Collected data:
BEGIN

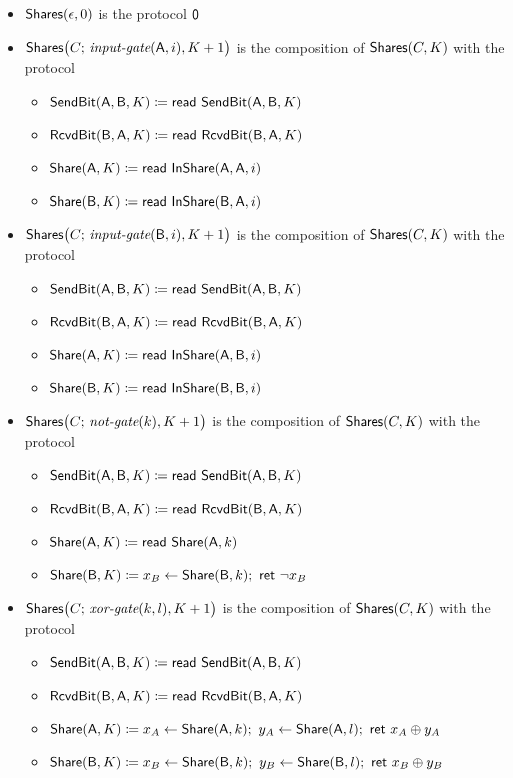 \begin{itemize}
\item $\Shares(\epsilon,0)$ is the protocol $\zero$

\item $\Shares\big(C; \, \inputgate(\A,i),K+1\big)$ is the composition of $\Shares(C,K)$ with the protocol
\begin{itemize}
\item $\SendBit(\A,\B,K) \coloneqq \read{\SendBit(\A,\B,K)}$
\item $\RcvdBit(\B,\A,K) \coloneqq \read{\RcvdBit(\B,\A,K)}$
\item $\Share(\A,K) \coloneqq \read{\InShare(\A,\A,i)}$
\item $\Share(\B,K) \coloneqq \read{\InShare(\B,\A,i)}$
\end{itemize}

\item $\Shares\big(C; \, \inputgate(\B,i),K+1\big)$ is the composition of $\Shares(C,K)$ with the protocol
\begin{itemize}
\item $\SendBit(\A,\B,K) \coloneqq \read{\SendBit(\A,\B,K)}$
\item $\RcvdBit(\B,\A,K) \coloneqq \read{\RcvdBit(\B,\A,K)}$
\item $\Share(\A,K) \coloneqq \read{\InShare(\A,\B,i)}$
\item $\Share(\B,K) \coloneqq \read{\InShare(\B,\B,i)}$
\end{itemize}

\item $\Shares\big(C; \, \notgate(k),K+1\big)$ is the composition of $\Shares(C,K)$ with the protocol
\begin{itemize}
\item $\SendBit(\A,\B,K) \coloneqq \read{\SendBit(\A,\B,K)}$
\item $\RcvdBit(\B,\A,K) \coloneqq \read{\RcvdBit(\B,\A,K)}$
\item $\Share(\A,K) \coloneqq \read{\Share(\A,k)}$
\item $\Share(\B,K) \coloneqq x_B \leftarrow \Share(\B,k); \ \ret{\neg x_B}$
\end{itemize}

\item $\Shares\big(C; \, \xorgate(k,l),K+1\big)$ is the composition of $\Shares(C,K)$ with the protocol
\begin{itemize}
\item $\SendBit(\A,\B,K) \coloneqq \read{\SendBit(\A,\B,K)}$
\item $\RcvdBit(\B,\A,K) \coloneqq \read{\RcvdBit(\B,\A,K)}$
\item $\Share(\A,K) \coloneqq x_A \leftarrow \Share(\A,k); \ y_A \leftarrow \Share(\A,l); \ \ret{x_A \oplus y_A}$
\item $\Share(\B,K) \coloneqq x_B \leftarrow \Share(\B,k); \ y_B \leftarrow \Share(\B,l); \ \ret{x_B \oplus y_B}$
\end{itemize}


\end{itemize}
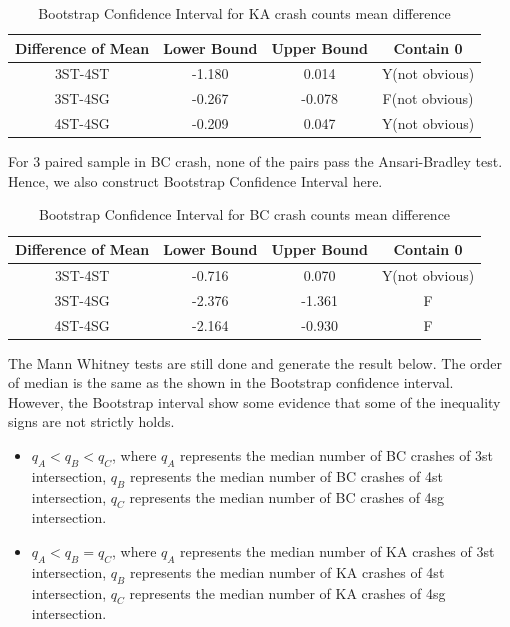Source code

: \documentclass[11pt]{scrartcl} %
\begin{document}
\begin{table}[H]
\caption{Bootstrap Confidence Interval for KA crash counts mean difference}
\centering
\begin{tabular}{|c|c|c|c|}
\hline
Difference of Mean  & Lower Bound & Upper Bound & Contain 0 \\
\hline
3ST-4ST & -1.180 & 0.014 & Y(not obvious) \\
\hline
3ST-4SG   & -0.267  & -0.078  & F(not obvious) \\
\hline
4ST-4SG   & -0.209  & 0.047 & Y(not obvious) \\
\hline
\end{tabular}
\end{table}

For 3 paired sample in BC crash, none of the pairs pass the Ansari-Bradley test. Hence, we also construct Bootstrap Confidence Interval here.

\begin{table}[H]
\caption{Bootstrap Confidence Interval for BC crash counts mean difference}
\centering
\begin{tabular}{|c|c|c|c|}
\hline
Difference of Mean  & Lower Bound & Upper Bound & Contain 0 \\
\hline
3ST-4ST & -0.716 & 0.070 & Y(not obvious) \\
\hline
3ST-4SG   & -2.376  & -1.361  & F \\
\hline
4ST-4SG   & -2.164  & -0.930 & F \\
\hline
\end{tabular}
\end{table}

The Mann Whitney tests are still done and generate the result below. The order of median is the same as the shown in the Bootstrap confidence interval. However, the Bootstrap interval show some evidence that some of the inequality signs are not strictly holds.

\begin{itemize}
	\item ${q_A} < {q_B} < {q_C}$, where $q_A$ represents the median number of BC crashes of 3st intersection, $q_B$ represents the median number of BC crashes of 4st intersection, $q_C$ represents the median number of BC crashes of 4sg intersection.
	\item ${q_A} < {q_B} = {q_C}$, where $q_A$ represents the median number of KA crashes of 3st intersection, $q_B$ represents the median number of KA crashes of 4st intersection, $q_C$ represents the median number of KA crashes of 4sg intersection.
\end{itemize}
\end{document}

END

Wherever the word "Bootstrap" appears in a line of the data, copy that line.

Result for this exercise ▸
\caption{Bootstrap Confidence Interval for KA crash counts mean difference}
For 3 paired sample in BC crash, none of the pairs pass the Ansari-Bradley test. Hence, we also construct Bootstrap Confidence Interval here.
\caption{Bootstrap Confidence Interval for BC crash counts mean difference}
The Mann Whitney tests are still done and generate the result below. The order of median is the same as the shown in the Bootstrap confidence interval. However, the Bootstrap interval show some evidence that some of the inequality signs are not strictly holds.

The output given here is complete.